Se al momento del suo ritrovamento Lucy fu insignita del titolo di prima antenata diretta del genere Homo, nel corso del tempo il suo posto all’interno della famiglia umana è cambiato, anche perché sono emerse altre specie di ominidi che abitavano l’Africa nello stesso arco di tempo nel quale è vissuta Lucy.
“Quella è stata un’ipotesi passeggera – commenta Moggi Cecchi – anche se, in anni recenti, altri resti scoperti suggeriscono che Homo abbia radici profonde. Adesso A. afarensis è considerato da molti un antenato comune ai due generi, Homo e Australopithecus.”
Oltre alla posizione di Lucy tra gli ominidi, cinque decenni di ricerche hanno pian piano fatto luce sulla sua figura, che in Etiopia è anche conosciuta con il nome ‘Dinqinesh’, cioè ‘sei meravigliosa’.
A cominciare dal fatto che camminava in posizione eretta: il suo bacino e le sue ginocchia erano chiaramente adattati per camminare su due piedi, anche se aveva ancora un cervello piuttosto piccolo e una parte superiore del corpo più simile a quella di una scimmia, che probabilmente le permetteva di arrampicarsi sugli alberi.
La dimensione del femore ha anche rivelato che Lucy era alta solo poco più di 1 metro e pesava circa 30 chilogrammi, più o meno le dimensioni di un bambino di 6 o 7 anni. Il fatto che fossero già spuntati i denti del giudizio, tuttavia, dimostra che, al momento della sua morte, era una giovane adulta completamente matura.

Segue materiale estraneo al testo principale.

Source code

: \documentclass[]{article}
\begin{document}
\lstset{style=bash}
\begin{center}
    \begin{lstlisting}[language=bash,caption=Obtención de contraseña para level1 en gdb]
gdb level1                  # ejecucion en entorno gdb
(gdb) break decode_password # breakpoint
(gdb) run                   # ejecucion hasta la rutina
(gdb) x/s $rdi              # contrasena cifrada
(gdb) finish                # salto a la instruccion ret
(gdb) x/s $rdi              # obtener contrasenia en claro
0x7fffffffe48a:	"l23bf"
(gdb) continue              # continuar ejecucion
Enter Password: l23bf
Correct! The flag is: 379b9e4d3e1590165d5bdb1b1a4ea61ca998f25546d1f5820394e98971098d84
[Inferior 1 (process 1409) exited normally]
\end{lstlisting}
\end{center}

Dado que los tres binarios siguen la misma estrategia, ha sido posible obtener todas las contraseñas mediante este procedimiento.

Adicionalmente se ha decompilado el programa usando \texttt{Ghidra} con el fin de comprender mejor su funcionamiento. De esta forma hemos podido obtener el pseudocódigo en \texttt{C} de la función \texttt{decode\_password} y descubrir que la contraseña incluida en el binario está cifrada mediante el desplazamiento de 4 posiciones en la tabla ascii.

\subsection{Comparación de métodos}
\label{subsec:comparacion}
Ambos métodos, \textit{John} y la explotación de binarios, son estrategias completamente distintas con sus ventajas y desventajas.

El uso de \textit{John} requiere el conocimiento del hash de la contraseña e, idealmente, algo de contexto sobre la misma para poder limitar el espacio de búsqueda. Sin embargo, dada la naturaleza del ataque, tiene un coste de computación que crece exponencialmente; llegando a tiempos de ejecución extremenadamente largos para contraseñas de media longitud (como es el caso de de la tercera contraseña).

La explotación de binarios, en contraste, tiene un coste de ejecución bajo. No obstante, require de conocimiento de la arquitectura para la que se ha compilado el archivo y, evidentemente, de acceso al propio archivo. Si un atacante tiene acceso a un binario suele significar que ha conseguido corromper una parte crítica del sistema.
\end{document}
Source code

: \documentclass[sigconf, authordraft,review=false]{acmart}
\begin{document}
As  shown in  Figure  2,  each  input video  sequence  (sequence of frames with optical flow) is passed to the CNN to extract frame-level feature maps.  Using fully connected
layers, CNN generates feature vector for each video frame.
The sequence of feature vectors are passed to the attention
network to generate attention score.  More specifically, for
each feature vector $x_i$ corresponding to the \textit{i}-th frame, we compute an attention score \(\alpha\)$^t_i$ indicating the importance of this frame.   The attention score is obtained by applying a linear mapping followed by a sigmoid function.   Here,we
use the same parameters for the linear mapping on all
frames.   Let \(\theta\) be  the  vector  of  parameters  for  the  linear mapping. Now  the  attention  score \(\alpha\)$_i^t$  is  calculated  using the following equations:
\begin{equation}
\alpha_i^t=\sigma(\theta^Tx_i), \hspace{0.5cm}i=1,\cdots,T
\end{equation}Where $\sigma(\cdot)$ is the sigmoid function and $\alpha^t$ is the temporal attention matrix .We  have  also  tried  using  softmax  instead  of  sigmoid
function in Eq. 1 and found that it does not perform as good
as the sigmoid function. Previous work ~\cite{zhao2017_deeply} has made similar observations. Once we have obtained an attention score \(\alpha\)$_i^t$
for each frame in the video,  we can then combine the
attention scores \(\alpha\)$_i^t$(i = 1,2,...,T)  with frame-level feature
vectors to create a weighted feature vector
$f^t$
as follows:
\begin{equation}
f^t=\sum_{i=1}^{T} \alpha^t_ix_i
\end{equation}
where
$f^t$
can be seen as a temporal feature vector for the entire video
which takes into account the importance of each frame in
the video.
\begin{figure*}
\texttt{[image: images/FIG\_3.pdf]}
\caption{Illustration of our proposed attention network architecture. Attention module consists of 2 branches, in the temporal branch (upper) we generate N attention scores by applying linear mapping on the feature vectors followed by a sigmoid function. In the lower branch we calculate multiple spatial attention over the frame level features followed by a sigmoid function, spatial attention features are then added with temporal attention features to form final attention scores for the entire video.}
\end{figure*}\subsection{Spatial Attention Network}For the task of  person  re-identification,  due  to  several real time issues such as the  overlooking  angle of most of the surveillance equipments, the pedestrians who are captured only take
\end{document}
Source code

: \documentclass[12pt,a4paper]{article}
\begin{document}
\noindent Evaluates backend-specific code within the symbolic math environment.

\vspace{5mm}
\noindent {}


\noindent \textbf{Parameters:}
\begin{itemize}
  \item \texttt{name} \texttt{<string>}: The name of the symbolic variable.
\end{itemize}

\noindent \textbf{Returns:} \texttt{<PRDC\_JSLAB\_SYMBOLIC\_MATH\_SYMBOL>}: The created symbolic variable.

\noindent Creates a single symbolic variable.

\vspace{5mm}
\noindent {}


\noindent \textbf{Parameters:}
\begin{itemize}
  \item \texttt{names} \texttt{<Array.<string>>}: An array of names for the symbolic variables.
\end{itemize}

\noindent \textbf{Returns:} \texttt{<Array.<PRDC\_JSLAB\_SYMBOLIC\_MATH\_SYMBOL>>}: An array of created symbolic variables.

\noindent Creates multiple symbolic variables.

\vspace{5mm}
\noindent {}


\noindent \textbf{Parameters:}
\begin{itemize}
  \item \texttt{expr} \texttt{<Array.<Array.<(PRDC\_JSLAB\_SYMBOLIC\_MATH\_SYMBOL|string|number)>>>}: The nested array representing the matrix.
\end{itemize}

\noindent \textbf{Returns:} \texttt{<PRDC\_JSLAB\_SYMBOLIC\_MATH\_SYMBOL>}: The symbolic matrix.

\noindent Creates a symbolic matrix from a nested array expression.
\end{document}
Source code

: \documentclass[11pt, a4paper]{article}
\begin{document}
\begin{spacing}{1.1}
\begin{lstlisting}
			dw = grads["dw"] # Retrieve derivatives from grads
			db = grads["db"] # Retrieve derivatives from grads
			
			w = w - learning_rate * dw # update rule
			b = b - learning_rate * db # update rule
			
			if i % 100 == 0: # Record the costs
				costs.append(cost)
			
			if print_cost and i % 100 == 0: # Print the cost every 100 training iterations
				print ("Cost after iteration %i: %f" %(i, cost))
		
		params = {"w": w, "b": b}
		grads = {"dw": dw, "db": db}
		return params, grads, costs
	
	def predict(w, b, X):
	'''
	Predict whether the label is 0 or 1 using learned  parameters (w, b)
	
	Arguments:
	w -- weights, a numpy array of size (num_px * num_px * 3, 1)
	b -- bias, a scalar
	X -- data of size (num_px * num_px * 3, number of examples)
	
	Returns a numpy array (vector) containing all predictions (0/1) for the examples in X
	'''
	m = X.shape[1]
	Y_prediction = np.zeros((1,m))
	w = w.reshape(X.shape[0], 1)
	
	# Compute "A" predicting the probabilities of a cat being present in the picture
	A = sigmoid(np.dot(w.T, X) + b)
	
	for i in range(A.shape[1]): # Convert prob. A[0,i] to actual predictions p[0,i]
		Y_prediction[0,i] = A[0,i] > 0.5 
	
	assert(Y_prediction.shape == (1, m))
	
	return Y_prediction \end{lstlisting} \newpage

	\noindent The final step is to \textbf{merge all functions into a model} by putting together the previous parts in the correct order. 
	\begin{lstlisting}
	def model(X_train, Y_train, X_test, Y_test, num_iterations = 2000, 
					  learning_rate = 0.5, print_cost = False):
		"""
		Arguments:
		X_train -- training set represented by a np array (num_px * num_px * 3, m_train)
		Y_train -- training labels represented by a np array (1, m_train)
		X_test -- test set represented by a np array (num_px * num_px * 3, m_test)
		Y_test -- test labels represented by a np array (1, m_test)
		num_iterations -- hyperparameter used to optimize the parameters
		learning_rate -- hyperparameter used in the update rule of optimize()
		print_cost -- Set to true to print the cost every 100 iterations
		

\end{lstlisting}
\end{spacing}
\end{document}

Diversi studi indicano poi che le sue mani, come quelle di altri membri del genere Australopithecus, erano probabilmente in grado di costruire e maneggiare strumenti, un ulteriore indizio del fatto che questa capacità sia emersa ben prima di Homo.
“Non si tratta di una cosa sorprendente”, dice ancora Jacopo Moggi Cecchi: “In primo luogo perché l’andatura bipede permetteva di lasciare le mani libere e, in secondo luogo, perché sono stati scoperti diversi antichi strumenti in pietra che risalgono a 3,3 milioni di anni fa.”
Lucy è ormai entrata nell’immaginario collettivo e lo dimostra l’enorme successo che ha avuto la mostra itinerante a lei dedicata, andata avanti per ben 6 anni: dal 2007 al 2013, il suo scheletro e i reperti associati fecero il giro degli Stati Uniti, prima di ritornare a casa nel Museo Nazionale etiope di Addis Abeba.
“Il clamore che accompagnò il suo ritrovamento fu anche dovuto alla grande abilità di Johanson, lo scopritore, nel pubblicizzare la cosa: già l’anno successivo, agli scavi era presente un fotografo del National Geographic”, osserva Moggi Cecchi. “Questo ha aperto la strada a un modo di comunicare e di trasmettere queste scoperte al grande pubblico che – conclude – è altrettanto importante.”